[Opening RECORDS SHOWN section]

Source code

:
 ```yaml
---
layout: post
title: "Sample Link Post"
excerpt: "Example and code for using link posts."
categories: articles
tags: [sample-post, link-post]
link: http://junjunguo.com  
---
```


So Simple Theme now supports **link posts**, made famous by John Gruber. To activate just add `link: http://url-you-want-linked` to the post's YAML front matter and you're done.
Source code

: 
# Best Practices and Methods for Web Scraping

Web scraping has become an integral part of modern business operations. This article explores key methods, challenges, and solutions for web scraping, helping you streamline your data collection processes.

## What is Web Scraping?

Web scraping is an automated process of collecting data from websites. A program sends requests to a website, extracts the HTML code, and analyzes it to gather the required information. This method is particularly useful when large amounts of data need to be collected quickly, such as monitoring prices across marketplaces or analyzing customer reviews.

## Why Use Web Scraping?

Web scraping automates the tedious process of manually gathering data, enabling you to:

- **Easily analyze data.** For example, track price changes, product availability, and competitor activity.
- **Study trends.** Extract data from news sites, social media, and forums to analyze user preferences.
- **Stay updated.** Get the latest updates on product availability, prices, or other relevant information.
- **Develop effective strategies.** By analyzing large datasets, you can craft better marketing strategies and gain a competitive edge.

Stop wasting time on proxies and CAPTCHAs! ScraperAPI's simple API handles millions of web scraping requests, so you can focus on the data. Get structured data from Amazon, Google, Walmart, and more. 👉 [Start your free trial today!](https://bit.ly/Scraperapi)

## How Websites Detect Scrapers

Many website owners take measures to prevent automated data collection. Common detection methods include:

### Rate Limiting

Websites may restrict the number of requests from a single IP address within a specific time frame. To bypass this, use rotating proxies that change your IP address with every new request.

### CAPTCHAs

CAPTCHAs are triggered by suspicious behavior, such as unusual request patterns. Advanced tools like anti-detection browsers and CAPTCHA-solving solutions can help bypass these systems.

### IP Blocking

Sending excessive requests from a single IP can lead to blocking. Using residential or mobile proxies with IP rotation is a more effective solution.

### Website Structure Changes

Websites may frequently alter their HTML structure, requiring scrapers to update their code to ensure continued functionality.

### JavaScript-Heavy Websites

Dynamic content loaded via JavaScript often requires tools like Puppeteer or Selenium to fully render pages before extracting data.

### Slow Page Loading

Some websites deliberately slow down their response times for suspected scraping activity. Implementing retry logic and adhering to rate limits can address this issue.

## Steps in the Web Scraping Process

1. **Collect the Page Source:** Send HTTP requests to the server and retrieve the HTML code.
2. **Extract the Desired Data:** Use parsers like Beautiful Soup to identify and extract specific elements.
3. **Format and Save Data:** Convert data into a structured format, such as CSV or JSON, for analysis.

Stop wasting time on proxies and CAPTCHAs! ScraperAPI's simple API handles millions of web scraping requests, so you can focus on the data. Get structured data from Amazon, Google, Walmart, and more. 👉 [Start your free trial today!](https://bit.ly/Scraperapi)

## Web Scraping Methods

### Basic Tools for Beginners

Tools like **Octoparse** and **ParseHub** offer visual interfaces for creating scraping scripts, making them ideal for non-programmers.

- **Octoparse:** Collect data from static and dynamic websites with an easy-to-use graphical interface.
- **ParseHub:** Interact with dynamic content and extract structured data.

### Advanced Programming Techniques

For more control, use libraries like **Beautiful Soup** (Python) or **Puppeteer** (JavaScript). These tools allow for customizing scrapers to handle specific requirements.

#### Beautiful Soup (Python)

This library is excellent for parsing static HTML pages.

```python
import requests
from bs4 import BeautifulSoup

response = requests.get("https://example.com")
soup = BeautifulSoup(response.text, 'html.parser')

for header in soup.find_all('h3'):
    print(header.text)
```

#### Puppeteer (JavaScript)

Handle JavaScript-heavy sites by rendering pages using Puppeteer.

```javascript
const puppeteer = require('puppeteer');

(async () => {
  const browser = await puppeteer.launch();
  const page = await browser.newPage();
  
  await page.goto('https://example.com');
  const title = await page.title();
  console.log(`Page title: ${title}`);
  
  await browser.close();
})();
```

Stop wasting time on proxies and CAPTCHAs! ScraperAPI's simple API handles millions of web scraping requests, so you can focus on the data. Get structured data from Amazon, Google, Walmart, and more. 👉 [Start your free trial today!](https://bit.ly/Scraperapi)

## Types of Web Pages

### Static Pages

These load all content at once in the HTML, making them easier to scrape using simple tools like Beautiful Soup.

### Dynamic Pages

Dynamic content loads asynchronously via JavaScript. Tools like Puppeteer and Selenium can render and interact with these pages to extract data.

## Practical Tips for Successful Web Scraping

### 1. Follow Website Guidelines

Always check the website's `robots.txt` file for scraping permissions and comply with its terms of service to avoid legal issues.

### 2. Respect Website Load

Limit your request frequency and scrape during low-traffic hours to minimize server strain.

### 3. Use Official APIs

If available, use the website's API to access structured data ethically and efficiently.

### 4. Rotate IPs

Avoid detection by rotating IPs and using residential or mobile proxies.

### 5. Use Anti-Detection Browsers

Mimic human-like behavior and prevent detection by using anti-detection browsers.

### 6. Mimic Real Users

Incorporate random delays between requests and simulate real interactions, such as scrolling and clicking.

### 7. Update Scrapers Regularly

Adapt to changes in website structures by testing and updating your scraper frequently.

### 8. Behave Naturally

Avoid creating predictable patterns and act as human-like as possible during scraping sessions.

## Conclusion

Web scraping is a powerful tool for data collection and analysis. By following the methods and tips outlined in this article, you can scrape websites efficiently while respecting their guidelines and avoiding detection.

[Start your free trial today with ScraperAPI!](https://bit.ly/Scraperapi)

[Closing RECORDS SHOWN section]
[Opening RECORDS SHOWN section]

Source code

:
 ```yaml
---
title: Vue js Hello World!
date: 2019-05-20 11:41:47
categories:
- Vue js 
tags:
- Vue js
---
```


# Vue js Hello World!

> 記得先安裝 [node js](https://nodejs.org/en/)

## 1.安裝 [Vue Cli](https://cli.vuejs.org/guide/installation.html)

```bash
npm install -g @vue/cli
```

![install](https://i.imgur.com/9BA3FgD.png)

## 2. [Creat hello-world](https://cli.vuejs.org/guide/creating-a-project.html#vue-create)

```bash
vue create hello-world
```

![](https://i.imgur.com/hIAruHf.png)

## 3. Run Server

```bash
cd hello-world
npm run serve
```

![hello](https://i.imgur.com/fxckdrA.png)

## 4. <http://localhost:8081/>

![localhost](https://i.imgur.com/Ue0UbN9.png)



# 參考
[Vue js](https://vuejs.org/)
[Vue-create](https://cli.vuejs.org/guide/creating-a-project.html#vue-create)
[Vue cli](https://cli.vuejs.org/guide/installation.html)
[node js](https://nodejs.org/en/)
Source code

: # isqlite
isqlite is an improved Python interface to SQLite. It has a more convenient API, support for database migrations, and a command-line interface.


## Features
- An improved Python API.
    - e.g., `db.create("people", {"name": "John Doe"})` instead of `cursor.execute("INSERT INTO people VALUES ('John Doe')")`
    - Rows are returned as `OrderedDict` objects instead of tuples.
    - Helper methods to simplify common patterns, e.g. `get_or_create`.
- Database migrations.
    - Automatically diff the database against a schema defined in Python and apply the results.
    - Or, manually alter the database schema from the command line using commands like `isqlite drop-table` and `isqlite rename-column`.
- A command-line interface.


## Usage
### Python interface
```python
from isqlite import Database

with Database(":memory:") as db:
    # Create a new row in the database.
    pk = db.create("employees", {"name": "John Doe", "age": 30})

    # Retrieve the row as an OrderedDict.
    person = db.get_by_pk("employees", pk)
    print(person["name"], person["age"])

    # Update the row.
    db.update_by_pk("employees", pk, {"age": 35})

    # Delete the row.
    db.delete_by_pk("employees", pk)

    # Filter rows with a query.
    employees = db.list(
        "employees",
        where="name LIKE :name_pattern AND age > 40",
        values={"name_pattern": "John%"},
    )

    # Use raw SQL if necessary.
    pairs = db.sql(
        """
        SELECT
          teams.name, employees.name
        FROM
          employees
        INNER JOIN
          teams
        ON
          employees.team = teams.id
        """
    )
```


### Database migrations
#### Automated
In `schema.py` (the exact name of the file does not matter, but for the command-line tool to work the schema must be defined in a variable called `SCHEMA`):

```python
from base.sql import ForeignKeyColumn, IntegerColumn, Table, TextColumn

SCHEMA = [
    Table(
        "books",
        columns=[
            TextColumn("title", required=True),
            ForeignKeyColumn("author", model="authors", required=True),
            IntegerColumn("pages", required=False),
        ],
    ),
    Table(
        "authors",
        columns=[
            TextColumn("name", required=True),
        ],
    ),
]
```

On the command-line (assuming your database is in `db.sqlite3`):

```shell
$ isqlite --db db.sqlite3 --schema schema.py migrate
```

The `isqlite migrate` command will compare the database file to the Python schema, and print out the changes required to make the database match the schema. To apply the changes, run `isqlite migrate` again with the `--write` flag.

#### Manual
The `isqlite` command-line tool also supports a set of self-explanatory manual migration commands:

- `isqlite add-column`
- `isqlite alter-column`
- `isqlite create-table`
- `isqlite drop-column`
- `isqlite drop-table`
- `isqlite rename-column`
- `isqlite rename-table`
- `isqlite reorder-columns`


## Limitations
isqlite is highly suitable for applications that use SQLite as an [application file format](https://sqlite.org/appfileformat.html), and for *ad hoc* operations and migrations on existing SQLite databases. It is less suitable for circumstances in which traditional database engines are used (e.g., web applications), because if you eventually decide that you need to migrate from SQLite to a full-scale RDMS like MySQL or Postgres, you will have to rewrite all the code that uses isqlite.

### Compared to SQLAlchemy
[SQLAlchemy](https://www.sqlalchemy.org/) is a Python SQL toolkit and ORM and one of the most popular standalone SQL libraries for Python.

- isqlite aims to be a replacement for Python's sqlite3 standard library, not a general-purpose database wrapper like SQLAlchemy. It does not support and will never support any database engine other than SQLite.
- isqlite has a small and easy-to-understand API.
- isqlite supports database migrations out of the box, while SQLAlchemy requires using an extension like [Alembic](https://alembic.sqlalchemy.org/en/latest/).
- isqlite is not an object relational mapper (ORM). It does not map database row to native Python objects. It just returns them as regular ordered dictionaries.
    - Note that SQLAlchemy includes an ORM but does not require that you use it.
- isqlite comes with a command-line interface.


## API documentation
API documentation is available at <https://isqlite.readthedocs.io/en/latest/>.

[Closing RECORDS SHOWN section]

AIM OF THE EXERCISE: Return exactly the lines above from the line that has "### IP Blocking" through the line that has "### Slow Page Loading", inclusive, and nothing else.

TASK SOLUTION:
### IP Blocking

Sending excessive requests from a single IP can lead to blocking. Using residential or mobile proxies with IP rotation is a more effective solution.

### Website Structure Changes

Websites may frequently alter their HTML structure, requiring scrapers to update their code to ensure continued functionality.

### JavaScript-Heavy Websites

Dynamic content loaded via JavaScript often requires tools like Puppeteer or Selenium to fully render pages before extracting data.

### Slow Page Loading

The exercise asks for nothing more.